Two facts can be expanded from this. First, the session is typically unique to a particular visit. If the same user visited the store again, he would get a new session ID and therefore a new shopping basket. Second, because we cannot tell whether a user has actually stopped using our Web site, we must use a timeout value to identify when the user is no longer visiting the site. The value of the timeout is important in that it must be long enough that users can continue with their session, even if they are interrupted, but short enough that a new session is triggered when they visit later in the day or week.
However, we can also use the principles of a session to enable a user to visit a site and get a customized or personalized environment without requiring users to log in or set their preferences again. In this case, the persistence of the session becomes a way of identifying the user, and the timeout value for the session may be a longer period (such as weeks or months), to enable the user to re-visit the site without having to login again and re-create her session.
Whether you use the principles of the session to track single visits (often suitable for simple e-commerce sites) or longer-term identification of users (ideal on larger well-used e-commerce and community sites that are visited regularly), the fundamentals of a session system are actually quite straightforward.
There are two elements to a session. The first is the requirement that the browser supply a unique (but consistent) session identity when it accesses objects from the Web server. It must be unique to identify the user or his session, and consistent so that individual object requests use the same ID. The second is that the session is used to store information about the user (e.g., her shopping basket or site preferences). The former requires interaction from the browser (which we can control). The latter requires programming and storage on the Web server to control the content returned to the browser.
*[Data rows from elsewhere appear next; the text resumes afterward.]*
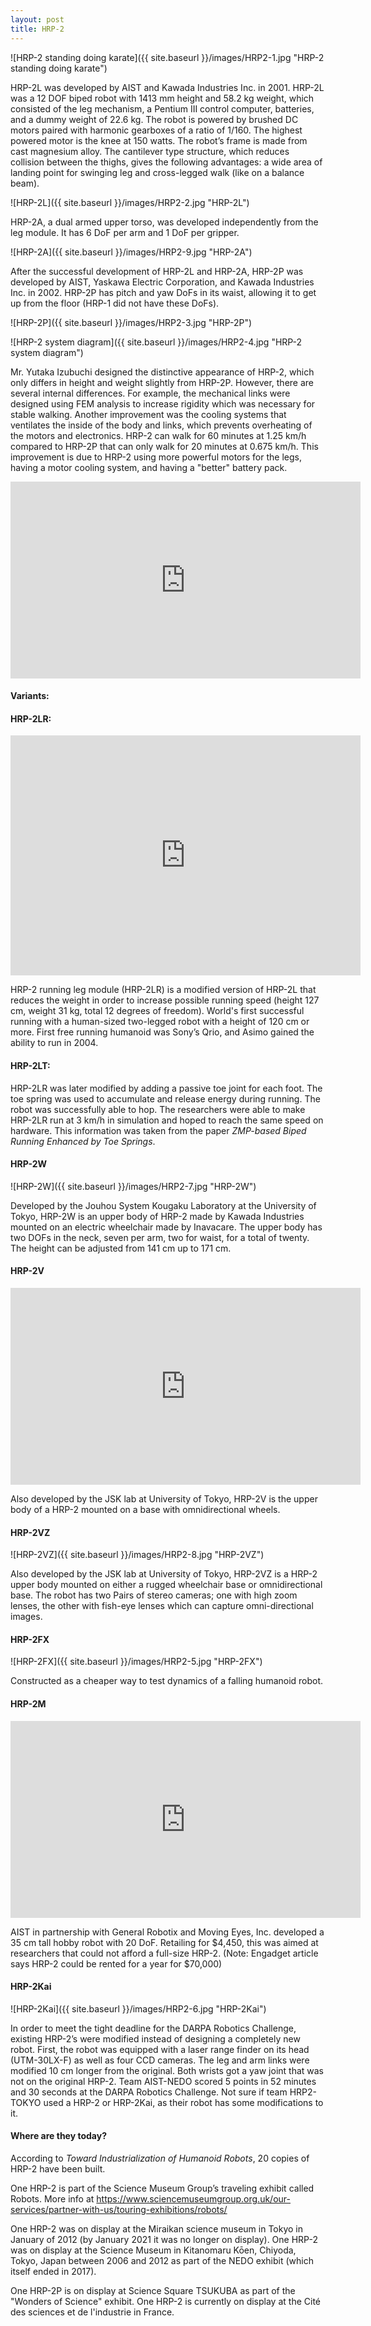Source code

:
 ```yaml
---
layout: post
title: HRP-2
---
```


![HRP-2 standing doing karate]({{ site.baseurl }}/images/HRP2-1.jpg "HRP-2 standing doing karate")


HRP-2L was developed by AIST and Kawada Industries Inc. in 2001. HRP-2L was a 12 DOF biped robot with 1413 mm height and 58.2 kg weight, which consisted of the leg mechanism, a  Pentium III control computer, batteries, and a dummy weight of 22.6 kg. The robot is powered by brushed DC motors paired with harmonic gearboxes of a ratio of 1/160. The highest powered motor is the knee at 150 watts. The robot’s frame is made from cast magnesium alloy. The cantilever type structure, which reduces collision between the thighs, gives the following advantages: a wide area of landing point for swinging leg and cross-legged walk (like on a balance beam).

![HRP-2L]({{ site.baseurl }}/images/HRP2-2.jpg "HRP-2L")

HRP-2A, a dual armed upper torso, was developed independently from the leg module. It has 6 DoF per arm and 1 DoF per gripper. 

![HRP-2A]({{ site.baseurl }}/images/HRP2-9.jpg "HRP-2A")

After the successful development of HRP-2L and HRP-2A, HRP-2P was developed by AIST, Yaskawa Electric Corporation, and Kawada Industries Inc. in 2002.  HRP-2P has pitch and yaw DoFs in its waist, allowing it to get up from the floor (HRP-1 did not have these DoFs).

![HRP-2P]({{ site.baseurl }}/images/HRP2-3.jpg "HRP-2P")


![HRP-2 system diagram]({{ site.baseurl }}/images/HRP2-4.jpg "HRP-2 system diagram")

Mr. Yutaka Izubuchi designed the distinctive appearance of HRP-2, which only differs in height and weight slightly from HRP-2P. However, there are several internal differences. For example, the mechanical links were designed using FEM analysis to increase rigidity which was necessary for stable walking. Another improvement was the cooling systems that ventilates the inside of the body and links, which prevents overheating of the motors and electronics. HRP-2 can walk for 60 minutes at 1.25 km/h compared to HRP-2P that can only walk for 20 minutes at 0.675 km/h. This improvement is due to HRP-2 using more powerful motors for the legs, having a motor cooling system, and having a "better" battery pack.

<iframe width="560" height="315" src="https://www.youtube.com/embed/8ckSC0WuqX0" title="YouTube video player" frameborder="0" allow="accelerometer; autoplay; clipboard-write; encrypted-media; gyroscope; picture-in-picture" allowfullscreen></iframe>


#### Variants:

#### HRP-2LR:

<iframe src="https://archive.org/embed/20040415-2" width="560" height="384" frameborder="0" webkitallowfullscreen="true" mozallowfullscreen="true" allowfullscreen></iframe>

HRP-2 running leg module (HRP-2LR) is a modified version of HRP-2L that reduces the weight in order to increase possible running speed (height 127 cm, weight 31 kg, total 12 degrees of freedom). World's first successful running with a human-sized two-legged robot with a height of 120 cm or more. First free running humanoid was Sony’s Qrio, and Asimo gained the ability to run in 2004. 

#### HRP-2LT:

HRP-2LR was later modified by adding a passive toe joint for each foot. The toe spring was used to accumulate and release energy during running. The robot was successfully able to hop. The researchers were able to make HRP-2LR run at 3 km/h in simulation and hoped to reach the same speed on hardware. This information was taken from the paper _ZMP-based Biped Running Enhanced by Toe Springs_.

#### HRP-2W

![HRP-2W]({{ site.baseurl }}/images/HRP2-7.jpg "HRP-2W")

Developed by the Jouhou System Kougaku Laboratory at the University of Tokyo, HRP-2W is an upper body of HRP-2 made by Kawada Industries mounted on an electric wheelchair made by Inavacare. The upper body has two DOFs in the neck, seven per arm, two for waist, for a total of twenty. The height can be adjusted from 141 cm up to 171 cm.


#### HRP-2V

<iframe width="560" height="315" src="https://www.youtube.com/embed/0gH-Po6agKw?start=36" title="YouTube video player" frameborder="0" allow="accelerometer; autoplay; clipboard write; encrypted-media; gyroscope; picture-in-picture" allowfullscreen></iframe>

Also developed by the JSK lab at University of Tokyo, HRP-2V is the upper body of a HRP-2 mounted on a base with omnidirectional wheels.

#### HRP-2VZ

![HRP-2VZ]({{ site.baseurl }}/images/HRP2-8.jpg "HRP-2VZ")

Also developed by the JSK lab at University of Tokyo, HRP-2VZ is a HRP-2 upper body mounted on either a rugged wheelchair base or omnidirectional base. The robot has two
Pairs of stereo cameras; one with high zoom lenses, the other with fish-eye lenses which can capture omni-directional images.


#### HRP-2FX 

![HRP-2FX]({{ site.baseurl }}/images/HRP2-5.jpg "HRP-2FX")

Constructed as a cheaper way to test dynamics of a falling humanoid robot.

#### HRP-2M

<iframe width="560" height="315" src="https://www.youtube.com/embed/W-p9oLHlo_s" title="YouTube video player" frameborder="0" allow="accelerometer; autoplay; clipboard-write; encrypted-media; gyroscope; picture-in-picture" allowfullscreen></iframe>

AIST in partnership with General Robotix and Moving Eyes, Inc. developed a 35 cm tall hobby robot with 20 DoF. Retailing for $4,450, this was aimed at researchers that could not afford a full-size HRP-2. (Note: Engadget article says HRP-2 could be rented for a year for $70,000)

#### HRP-2Kai

![HRP-2Kai]({{ site.baseurl }}/images/HRP2-6.jpg "HRP-2Kai")

In order to meet the tight deadline for the DARPA Robotics Challenge, existing HRP-2’s were modified instead of designing a completely new robot. First, the robot was equipped with a laser range finder on its head (UTM-30LX-F) as well as four CCD cameras. The leg and arm links were modified 10 cm longer from the original. Both wrists got a yaw joint that was not on the original HRP-2. Team AIST-NEDO scored 5 points in 52 minutes and 30 seconds at the DARPA Robotics Challenge. Not sure if team HRP2-TOKYO used a HRP-2 or HRP-2Kai, as their robot has some modifications to it.


#### Where are they today?
According to _Toward Industrialization of Humanoid Robots_, 20 copies of HRP-2 have been built.

One HRP-2 is part of the Science Museum Group’s traveling exhibit called Robots. More info at https://www.sciencemuseumgroup.org.uk/our-services/partner-with-us/touring-exhibitions/robots/

One HRP-2 was on display at the Miraikan science museum in Tokyo in January of 2012 (by January 2021 it was no longer on display). One HRP-2 was on display at the Science Museum in Kitanomaru Kōen, Chiyoda, Tokyo, Japan between 2006 and 2012 as part of the NEDO exhibit (which itself ended in 2017).

One HRP-2P is on display at Science Square TSUKUBA as part of the "Wonders of Science" exhibit. One HRP-2 is currently on display at the Cité des sciences et de l'industrie in France.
For communicating a unique session ID, two mechanisms are available: cookies and URL rewriting. This article will concentrate on the former, as it is the most practical, but URL rewriting has its benefits and advantages. PHP includes built-in support for cookies and the retention information across object accesses. Within Perl and Python, standard and third-party modules make using sessions and retaining session data much easier.
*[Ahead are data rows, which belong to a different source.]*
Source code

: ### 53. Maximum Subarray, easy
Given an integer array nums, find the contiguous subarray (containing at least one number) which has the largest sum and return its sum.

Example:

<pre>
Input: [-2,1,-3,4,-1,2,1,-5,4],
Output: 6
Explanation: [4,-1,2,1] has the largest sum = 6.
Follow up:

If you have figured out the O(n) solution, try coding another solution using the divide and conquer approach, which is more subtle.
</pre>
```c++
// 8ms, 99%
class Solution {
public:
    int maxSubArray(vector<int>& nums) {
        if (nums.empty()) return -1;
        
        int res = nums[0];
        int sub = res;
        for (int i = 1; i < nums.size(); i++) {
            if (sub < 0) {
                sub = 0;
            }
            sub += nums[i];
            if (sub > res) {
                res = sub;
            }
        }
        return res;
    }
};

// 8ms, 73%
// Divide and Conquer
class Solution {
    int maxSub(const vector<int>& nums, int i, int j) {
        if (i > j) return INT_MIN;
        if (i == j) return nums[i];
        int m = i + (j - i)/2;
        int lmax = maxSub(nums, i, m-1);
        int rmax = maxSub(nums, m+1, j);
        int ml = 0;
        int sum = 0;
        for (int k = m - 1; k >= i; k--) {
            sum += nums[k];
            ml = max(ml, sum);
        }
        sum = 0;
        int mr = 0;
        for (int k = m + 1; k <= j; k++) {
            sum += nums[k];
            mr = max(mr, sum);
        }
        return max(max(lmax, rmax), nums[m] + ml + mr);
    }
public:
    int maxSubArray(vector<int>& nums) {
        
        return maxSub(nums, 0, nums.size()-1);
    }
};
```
Cookies write the session ID information into the user’s browser cookie database; this cookie is supplied automatically to the site when the user accesses a page. Cookies are a practical way of sharing information between page views without requiring complicated scripting to embed session information into the URL. The browser automatically supplies cookies, regardless of whether you are using dynamic or static components. As a result, they can be used with combination sites without having to worry about how to exchange the information.
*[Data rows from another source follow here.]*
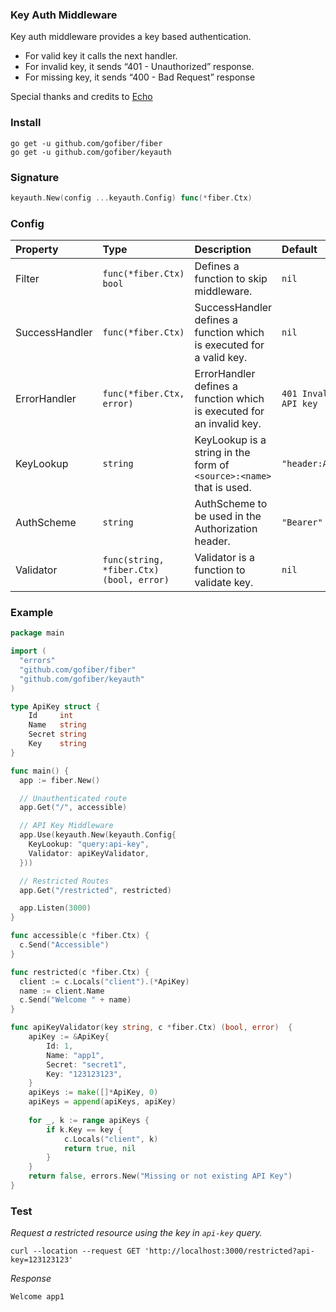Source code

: ### Key Auth Middleware
Key auth middleware provides a key based authentication.

+ For valid key it calls the next handler.
+ For invalid key, it sends “401 - Unauthorized” response.
+ For missing key, it sends “400 - Bad Request” response

Special thanks and credits to [Echo](https://echo.labstack.com/middleware/key-auth)

### Install
```
go get -u github.com/gofiber/fiber
go get -u github.com/gofiber/keyauth
```

### Signature
```go
keyauth.New(config ...keyauth.Config) func(*fiber.Ctx)
```

### Config
| Property | Type | Description | Default |
| :--- | :--- | :--- | :--- |
| Filter | `func(*fiber.Ctx) bool` | Defines a function to skip middleware. | `nil` |
| SuccessHandler | `func(*fiber.Ctx)` |  SuccessHandler defines a function which is executed for a valid key. | `nil` |
| ErrorHandler | `func(*fiber.Ctx, error)` | ErrorHandler defines a function which is executed for an invalid key. | `401 Invalid or expired API key` |
| KeyLookup | `string` | KeyLookup is a string in the form of `<source>:<name>` that is used. | `"header:Authorization"` |
| AuthScheme | `string` | AuthScheme to be used in the Authorization header. | `"Bearer"` |
| Validator | `func(string, *fiber.Ctx) (bool, error)` | Validator is a function to validate key. | `nil` |


### Example
```go
package main

import (
  "errors"
  "github.com/gofiber/fiber"
  "github.com/gofiber/keyauth"
)

type ApiKey struct {
	Id     int
	Name   string
	Secret string
	Key    string
}

func main() {
  app := fiber.New()

  // Unauthenticated route
  app.Get("/", accessible)

  // API Key Middleware
  app.Use(keyauth.New(keyauth.Config{
    KeyLookup: "query:api-key",
    Validator: apiKeyValidator,
  }))

  // Restricted Routes
  app.Get("/restricted", restricted)

  app.Listen(3000)
}

func accessible(c *fiber.Ctx) {
  c.Send("Accessible")
}

func restricted(c *fiber.Ctx) {
  client := c.Locals("client").(*ApiKey)
  name := client.Name
  c.Send("Welcome " + name)
}

func apiKeyValidator(key string, c *fiber.Ctx) (bool, error)  {
    apiKey := &ApiKey{
        Id: 1,
        Name: "app1",
        Secret: "secret1",
        Key: "123123123",
    }
    apiKeys := make([]*ApiKey, 0)
    apiKeys = append(apiKeys, apiKey)
    
    for _, k := range apiKeys {
        if k.Key == key {
            c.Locals("client", k)
            return true, nil
        }
    }
    return false, errors.New("Missing or not existing API Key")
}
```

### Test

_Request a restricted resource using the key in `api-key` query._
```
curl --location --request GET 'http://localhost:3000/restricted?api-key=123123123'
```
_Response_
```
Welcome app1
```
A cookie is generally used to store a single piece of information, for example the session ID or a shopping basket item. Each cookie is specific to a site, optionally to a path within the site, and each has a specific name. You can therefore create multiple cookies to store multiple pieces of information.
Some users are wary of enabling cookies, mostly because of some early bad press and problems with the implementations that allowed cookie information to be read by different sites. Today, cookie security is much tighter.
Cookies are secure because of a number of parameters that should be defined when creating the cookie. The three elements of a cookie control its duration, the site or domain on which it is valid, and the path where it is valid. The effect of the different settings controls how and where the information in a cookie is made available.